◆ **Work instructions**
Below are records; copy every line among them that contains the word "frac".

────────

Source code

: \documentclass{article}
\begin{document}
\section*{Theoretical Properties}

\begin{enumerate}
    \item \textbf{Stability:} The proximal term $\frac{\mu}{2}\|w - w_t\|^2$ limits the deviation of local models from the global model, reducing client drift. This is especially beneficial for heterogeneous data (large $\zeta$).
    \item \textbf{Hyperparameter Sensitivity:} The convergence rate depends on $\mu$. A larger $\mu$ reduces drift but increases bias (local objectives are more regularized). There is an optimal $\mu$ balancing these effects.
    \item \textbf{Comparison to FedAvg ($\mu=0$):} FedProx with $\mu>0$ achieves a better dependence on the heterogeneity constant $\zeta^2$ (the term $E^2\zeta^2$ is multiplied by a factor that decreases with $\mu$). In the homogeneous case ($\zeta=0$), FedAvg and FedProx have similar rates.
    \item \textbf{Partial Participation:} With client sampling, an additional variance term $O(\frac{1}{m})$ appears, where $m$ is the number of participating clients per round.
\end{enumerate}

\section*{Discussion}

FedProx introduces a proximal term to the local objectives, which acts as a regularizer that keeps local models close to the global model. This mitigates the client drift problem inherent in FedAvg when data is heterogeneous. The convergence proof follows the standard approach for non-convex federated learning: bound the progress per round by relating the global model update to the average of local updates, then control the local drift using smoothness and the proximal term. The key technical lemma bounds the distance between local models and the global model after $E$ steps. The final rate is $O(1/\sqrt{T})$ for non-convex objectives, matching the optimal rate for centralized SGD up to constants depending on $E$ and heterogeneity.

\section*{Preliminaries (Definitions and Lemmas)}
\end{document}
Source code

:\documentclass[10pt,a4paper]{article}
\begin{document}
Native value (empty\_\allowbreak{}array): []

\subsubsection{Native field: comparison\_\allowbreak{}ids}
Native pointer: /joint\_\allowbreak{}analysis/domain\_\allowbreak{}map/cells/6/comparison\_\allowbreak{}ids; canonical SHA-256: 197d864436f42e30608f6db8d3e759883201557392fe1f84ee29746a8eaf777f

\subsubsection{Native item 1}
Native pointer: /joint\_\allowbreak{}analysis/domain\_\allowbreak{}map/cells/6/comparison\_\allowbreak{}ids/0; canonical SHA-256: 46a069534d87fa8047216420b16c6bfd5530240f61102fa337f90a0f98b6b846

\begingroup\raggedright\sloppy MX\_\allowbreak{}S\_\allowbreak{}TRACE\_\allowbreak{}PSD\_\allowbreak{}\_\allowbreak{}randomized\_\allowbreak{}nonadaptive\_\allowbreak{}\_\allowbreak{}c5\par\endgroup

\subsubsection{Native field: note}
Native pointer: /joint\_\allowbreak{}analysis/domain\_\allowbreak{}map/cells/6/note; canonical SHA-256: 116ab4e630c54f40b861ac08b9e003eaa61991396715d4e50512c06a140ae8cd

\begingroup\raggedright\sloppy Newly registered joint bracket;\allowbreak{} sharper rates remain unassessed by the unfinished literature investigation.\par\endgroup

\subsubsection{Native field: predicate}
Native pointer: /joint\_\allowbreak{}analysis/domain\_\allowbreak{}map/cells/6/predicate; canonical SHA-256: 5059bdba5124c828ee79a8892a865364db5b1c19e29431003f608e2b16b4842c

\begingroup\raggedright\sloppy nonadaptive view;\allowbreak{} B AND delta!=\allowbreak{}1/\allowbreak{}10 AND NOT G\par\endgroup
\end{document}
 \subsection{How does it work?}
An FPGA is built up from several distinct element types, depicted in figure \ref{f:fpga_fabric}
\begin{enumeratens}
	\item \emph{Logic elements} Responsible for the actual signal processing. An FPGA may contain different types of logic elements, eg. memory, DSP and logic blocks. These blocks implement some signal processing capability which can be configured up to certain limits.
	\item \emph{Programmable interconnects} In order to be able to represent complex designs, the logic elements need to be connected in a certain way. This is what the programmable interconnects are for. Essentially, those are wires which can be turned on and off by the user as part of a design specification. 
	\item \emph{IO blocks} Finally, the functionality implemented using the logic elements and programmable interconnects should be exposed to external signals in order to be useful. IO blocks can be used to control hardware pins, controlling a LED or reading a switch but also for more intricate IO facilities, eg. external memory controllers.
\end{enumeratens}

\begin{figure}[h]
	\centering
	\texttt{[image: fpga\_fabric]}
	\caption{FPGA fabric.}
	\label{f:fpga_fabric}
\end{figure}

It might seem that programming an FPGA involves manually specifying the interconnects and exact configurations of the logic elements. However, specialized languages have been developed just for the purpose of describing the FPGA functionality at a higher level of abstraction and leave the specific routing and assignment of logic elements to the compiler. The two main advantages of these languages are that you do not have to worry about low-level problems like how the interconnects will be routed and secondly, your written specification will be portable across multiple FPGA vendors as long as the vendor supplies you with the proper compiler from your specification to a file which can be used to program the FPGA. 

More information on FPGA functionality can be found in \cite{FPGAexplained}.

────────

◆ **Solution**
    \item \textbf{Stability:} The proximal term $\frac{\mu}{2}\|w - w_t\|^2$ limits the deviation of local models from the global model, reducing client drift. This is especially beneficial for heterogeneous data (large $\zeta$).
    \item \textbf{Partial Participation:} With client sampling, an additional variance term $O(\frac{1}{m})$ appears, where $m$ is the number of participating clients per round.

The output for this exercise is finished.